F. Carpignano scite author profile

In this work, we report all-silicon, integrated optofluidic microsystems (OFMs) fabricated by electrochemical micromachining (ECM) technology, in which high aspect-ratio (HAR) photonic crystal (PhC) devices (i.e. micromirrors, optical cavities) are integrated by one-etching-step, together with microfluidic reservoirs/channels, for the infiltration of liquids in the PhC air gaps, and with fiber grooves for alignment/positioning of readout optical fibers in front of the PhC, on the same silicon die. This has not previously been reported in the literature, and opens up new ground in, though not limited to, the optofluidics field, due to the low-cost and high-flexibility of the ECM technology that allows optofluidic microsystem fabrication to be performed in any lab.
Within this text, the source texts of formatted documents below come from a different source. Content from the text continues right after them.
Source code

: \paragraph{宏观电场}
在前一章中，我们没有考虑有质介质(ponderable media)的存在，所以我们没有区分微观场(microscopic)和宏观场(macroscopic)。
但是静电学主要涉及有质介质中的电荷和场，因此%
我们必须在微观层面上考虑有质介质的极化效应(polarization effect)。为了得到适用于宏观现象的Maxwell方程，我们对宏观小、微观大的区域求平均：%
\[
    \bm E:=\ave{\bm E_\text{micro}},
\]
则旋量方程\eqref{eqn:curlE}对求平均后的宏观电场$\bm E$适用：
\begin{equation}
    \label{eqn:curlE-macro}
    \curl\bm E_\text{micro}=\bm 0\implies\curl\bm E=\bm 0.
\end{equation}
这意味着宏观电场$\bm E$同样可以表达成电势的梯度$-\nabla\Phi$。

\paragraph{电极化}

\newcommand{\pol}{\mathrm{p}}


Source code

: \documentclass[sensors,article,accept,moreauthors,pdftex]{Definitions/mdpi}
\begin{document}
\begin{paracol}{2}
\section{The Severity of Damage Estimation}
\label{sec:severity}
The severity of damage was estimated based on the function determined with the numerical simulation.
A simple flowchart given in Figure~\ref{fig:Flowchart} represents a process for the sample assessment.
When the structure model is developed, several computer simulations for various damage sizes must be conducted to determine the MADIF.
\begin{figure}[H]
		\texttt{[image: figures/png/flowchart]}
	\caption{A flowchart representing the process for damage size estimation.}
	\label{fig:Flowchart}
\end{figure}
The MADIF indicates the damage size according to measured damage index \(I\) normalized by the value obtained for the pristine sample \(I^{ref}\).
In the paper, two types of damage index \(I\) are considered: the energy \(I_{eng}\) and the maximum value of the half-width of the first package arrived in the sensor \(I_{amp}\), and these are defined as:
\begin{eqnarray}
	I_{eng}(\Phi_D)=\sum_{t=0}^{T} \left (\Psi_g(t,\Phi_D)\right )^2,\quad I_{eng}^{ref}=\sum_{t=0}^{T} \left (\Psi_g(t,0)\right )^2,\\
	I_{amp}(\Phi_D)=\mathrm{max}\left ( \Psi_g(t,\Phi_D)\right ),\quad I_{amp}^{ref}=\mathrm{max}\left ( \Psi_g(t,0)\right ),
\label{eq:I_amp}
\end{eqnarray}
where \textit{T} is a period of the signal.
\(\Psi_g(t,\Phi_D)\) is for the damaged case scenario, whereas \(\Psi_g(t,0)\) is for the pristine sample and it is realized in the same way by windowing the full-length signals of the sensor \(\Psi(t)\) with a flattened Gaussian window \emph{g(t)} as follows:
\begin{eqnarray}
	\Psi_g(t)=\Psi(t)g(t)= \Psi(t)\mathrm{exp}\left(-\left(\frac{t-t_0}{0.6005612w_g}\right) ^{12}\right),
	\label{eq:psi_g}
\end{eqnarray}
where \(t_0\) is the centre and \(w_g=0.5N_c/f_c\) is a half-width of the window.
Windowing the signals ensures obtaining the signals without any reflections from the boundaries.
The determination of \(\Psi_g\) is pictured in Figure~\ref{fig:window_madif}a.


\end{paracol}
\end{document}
Optofluidic characterization of PhC-OFMs by both capillary-action and pressure-driven operations is carried out through the measurement of the reflectivity spectra of HAR-PhCs upon injection of liquids featuring different refractive index values in the HAR-PhC air gaps, by using readout optical fibers positioned in the on-chip fiber grooves. High sensitivity and good limit of detection of PhC-OFMs are obtained for both capillary-action and pressure-driven operations. A best sensitivity value of 670 nm/RIU and a worst-case limit of detection of the order of 10(-3) RIU are measured, the former being comparable to state-of-the-art integrated refractive index sensors and the latter being limited by constraints of the experimental setup. The proof of concept about the biosensing potential of PhC-OFMs is given by successfully carrying out a sandwich assay based on antigen-antibody interactions for the detection of the C-reactive protein (CRP) at a concentration value of 10 mg L(-1), which represents the boundary level between physiological and pathological conditions.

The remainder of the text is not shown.